Inter-American Court of Human Rights holds public hearing on violations in Brazilian prisons and recalls the´super case´in the court

Updates on four cases that were combined in 2017 for a joint hearing

A prisoner in the Pedrinhas Prison Complex shows burn marks on his back. According to the detainee, the injury was caused by hot water thrown by a police officer at the time he was arrested. São Luís (MA) – Brazil. A prisoner in the Pedrinhas Prison Complex shows burn marks on his back. According to the detainee, the injury was caused by hot water thrown by a police officer at the time he was arrested.
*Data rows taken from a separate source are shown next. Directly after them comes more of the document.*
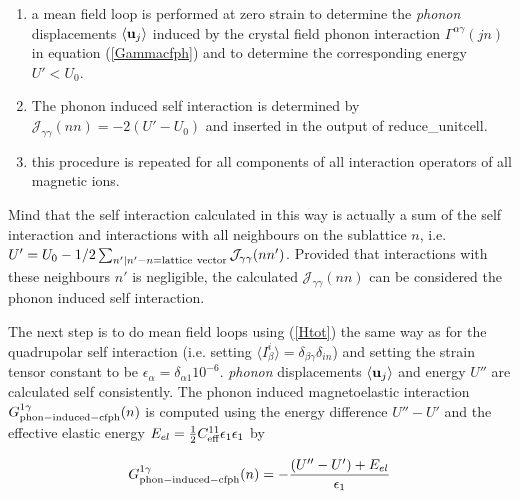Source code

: \begin{description}
\begin{description}
\begin{description}
\begin{enumerate}
   \item a mean field loop is performed at zero strain to determine the {\em phonon}
         displacements $\langle \mathbf u_{j} \rangle$ induced by the crystal field phonon
         interaction $\Gamma^{\alpha\gamma}(jn)$ in equation (\ref{Gammacfph}) and
         to determine the corresponding energy $U'<U_0$.
   \item The phonon induced self interaction is determined 
         by $\mathcal J_{\gamma\gamma}(nn)=-2(U'-U_0)$ and inserted in the output of
         {\prg reduce\_unitcell}.
   \item this procedure is repeated for all components of all interaction operators 
         of all magnetic ions.
  \end{enumerate}
  Mind that the self interaction calculated in this way is actually a sum of the self
  interaction and interactions with all neighbours on the sublattice $n$, i.e.
  $U'=U_0 -1/2 \sum_{n' | n'-n=\rm lattice\ vector} \mathcal J_{\gamma\gamma}(nn')$.
  Provided that
  interactions with these neighbours $n'$ is negligible, the calculated $\mathcal J_{\gamma\gamma}(nn)$
  can be considered the phonon induced self interaction.
\item[Calculation of effective  phonon induced Magnetoelastic Interactions ]
  The next step is to do mean field loops using (\ref{Htot}) the same way as for the 
  quadrupolar self interaction (i.e. setting 
          $\langle I^i_{\beta}\rangle=\delta_{\beta\gamma}\delta_{in}$) 
  and setting the strain tensor constant 
  to be $\epsilon_{\alpha}=\delta_{\alpha1} 10^{-6}$. {\em phonon}
         displacements $\langle \mathbf u_{j} \rangle$ and energy $U''$ are calculated
   self consistently. The phonon induced magnetoelastic interaction 
     $G^{1\gamma}_{\rm phon-induced-cfph}(n)$ is computed
   using the energy difference $U''-U'$ and the effective elastic energy 
   $E_{el}=\frac{1}{2}C_{\rm eff}^{11}\epsilon_{1}\epsilon_{1}$
   by

   \begin{equation}
    G^{1\gamma}_{\rm phon-induced-cfph}(n)=-\frac{(U''-U')+E_{el}}{\epsilon_{1}}
   \end{equation}
   

\end{description}
\end{description}
\end{description}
São Luís (MA) – Brazil.

On Wednesday (2), the Inter-American Court of Human Rights, linked to the Organisation of American States (OAS) will hold a public hearing of the ´super case´ concerning human rights violations in Brazilian prisons. 

With live transmission starting at 11am (Brasília time), the hearing is another chapter in an unprecedented resolution by the Court which, in 2017, combined four cases that had reached the court via precautionary measures: Curado Complex, in Pernambuco; Pedrinhas Complex, in Maranhão; Plácido de Sá Carvalho Penal Institution, in Rio de Janeiro and The Correctional Detention Unit in Espírito Santo, which is for juvenile offenders. 

In February 2017, judges pointed to signs that conditions at these locations “did not only make minimum standards unfeasible”, these being international ones for the treatment of prisoners, “but could also lead to cruel, inhumane and degrading sentences, in violation of the American Convention on Human Rights.” The document summoned Brazil to respond to fifty-two questions about the prison system, with emphasis on episodes contained in the ´super case´ and called on the country to implement concrete measures in eleven areas to avoid human rights violations in prisons. 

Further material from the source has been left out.